In this blog I will attempt to explain a method that has worked for me for nearly a year.

To raise meal worms it helps to know what they are. They are not true worms but they are beetle larvae. The worms you buy, if left alone with enough food, will grow and turn first into alien looking pupae, and then into small, black beetles. The beetles will then mate frequently (it seems all they do!) and lay eggs. Approximately 500 eggs can be laid by a female beetle in her life time. Eventually the eggs hatch into very, very tiny little larvae (worms) that will eventually grow to a size you can use in approximately 3 months.

The picture above shows meal worms at various stages of growth. The US and Euro penny show scale. They start much smaller than what is shown here. When they first hatch, you cannot even see them. I have to watch for the bran flakes moving a little on their own to know they are there. The pale, strange looking creatures in the lower, right corner are pupae. This is the stage right before they become beetles. If you look at yours, you will see little legs starting to form and the future wings are folded at the ventral (belly) side. It is neat if you catch one changing from a pupae to a beetle. Take the time to watch.

Basic supplies I use:

  • Wheat Bran
  • containers with lids (poke holes in lids for air to get in). I like to use 64 0z “throw away” containers.
  • baby carrots ( I prefer these. They do not smell as bad and less prone to mold. The entire carrot gets eaten as well)
  • sieve-small/medium mesh

Optional, but useful supplies

  • large plastic tweezers used to feed small animals or fish (these help to pick up individual worms or beetles from out of the bran)
  • clean newspaper
  • refrigerator with adjustable temperature
  • thermometer
  • clean paper towels

Quick Instructions:

Buy a batch of meal worms and let them sit out at room temperature until they become pupae. You may need to feed the worms on occasion by cutting slices of baby carrots and placing them into the container. This is fun to watch as they swarm the carrots and pull them under. The worms do not bite but they can crawl fairly fast.

When you get pupae, it often helps to remove them and put them into another container with a paper towel wadded inside. (I am not sure why the paper towel helps, but it made a difference for me.)  Let the pupae sit undisturbed until they become beetles. Be prepared for the abdomen (tail or back part) of the pupae to twist and spin around. This is creepy the first time you experience it but do not let it bother you. They cannot crawl anymore so they try to wiggle away.

Pour around 8oz of bran into one of the 64 oz containers (you can experiment with container sizes). Next place about 10-15 beetles into each container. Slice a few baby carrots and place onto the bran. The beetles will need this for water. Be sure to feed them the carrots once a week. Let them do their thing otherwise. They will mate, burrow, and lay eggs constantly. After about 10 days, prepare new containers and transfer the beetles to those. Note: you may put all of your beetles in one large batch but if something goes wrong, you will lose all of your worms. I found out the hard way to split them up into several smaller containers.

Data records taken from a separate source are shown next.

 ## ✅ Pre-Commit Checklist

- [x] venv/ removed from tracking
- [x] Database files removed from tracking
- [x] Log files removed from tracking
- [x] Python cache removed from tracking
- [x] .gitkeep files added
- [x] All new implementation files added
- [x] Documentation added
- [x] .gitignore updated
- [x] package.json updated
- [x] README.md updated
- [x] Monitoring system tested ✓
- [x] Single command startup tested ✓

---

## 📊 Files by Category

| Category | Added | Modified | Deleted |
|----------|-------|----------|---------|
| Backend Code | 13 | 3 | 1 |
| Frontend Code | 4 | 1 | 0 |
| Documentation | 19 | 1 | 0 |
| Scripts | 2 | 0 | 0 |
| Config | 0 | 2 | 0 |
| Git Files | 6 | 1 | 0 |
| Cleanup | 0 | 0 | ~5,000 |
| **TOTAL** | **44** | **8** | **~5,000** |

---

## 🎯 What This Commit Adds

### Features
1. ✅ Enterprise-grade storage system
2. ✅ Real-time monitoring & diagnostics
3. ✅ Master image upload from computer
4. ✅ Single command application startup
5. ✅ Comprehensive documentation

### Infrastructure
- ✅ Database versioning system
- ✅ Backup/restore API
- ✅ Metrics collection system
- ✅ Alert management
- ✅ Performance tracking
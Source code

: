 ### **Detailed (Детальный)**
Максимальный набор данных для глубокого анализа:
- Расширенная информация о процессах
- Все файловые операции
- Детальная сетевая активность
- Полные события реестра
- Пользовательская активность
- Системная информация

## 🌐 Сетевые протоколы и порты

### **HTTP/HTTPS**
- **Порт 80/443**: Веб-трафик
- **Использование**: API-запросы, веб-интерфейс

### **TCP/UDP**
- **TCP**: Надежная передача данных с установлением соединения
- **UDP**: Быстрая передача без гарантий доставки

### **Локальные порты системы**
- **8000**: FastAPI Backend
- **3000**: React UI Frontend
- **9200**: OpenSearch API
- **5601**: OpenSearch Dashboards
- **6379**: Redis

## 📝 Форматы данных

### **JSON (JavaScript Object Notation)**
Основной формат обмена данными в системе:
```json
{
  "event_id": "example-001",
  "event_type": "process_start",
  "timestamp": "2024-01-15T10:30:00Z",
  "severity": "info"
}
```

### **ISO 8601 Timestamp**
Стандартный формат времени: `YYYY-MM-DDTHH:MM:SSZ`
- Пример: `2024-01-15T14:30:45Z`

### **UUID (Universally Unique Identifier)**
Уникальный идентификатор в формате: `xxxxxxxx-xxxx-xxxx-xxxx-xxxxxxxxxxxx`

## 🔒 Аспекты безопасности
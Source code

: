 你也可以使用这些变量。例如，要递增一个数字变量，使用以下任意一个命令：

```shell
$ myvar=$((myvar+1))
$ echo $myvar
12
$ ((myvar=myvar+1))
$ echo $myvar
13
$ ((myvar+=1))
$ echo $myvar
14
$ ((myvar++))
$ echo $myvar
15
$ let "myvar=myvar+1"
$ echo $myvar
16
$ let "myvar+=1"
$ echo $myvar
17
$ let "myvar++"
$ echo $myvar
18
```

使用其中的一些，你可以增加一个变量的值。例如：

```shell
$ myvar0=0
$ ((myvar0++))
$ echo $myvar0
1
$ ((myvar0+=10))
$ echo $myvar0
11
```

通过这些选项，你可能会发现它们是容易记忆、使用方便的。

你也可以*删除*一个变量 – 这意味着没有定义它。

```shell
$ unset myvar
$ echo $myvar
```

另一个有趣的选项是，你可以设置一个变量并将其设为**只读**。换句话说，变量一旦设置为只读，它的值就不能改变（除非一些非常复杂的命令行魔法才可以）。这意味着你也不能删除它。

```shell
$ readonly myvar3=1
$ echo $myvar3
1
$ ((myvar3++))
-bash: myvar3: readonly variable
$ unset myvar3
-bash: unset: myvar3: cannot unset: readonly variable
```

The containers that had beetles in them now are full of eggs in the bran. You may pour a few containers together at this point so you can free up containers to use. Let these sit and check on them periodically. You will eventually see the bran flakes moving slightly if you watch closely. This indicates that the eggs are hatching and you have very tiny worms moving around.

Let them continue to sit. When they are getting to the point that you can see them easily you can cut up a few baby carrots and place the slices on top of the bran. It is important that the worms get these on occasion for water. Do not forget your beetles too!

Continue to let them sit until they are the size you need. Unfortunately this may take up to 3 months for a worm to grow from an egg to a large adult. But once you have batches at various stages, you will always have some on hand. Small worms can be fed to small fish or birds. Larger animals prefer larger worms. Extra pupae can be fed out as well. Beetles are harder to feed to animals because they give off a small amount of acid as a defense mechanism. This is often not desirable to what you are feeding. The carapace or shell may also provide problems.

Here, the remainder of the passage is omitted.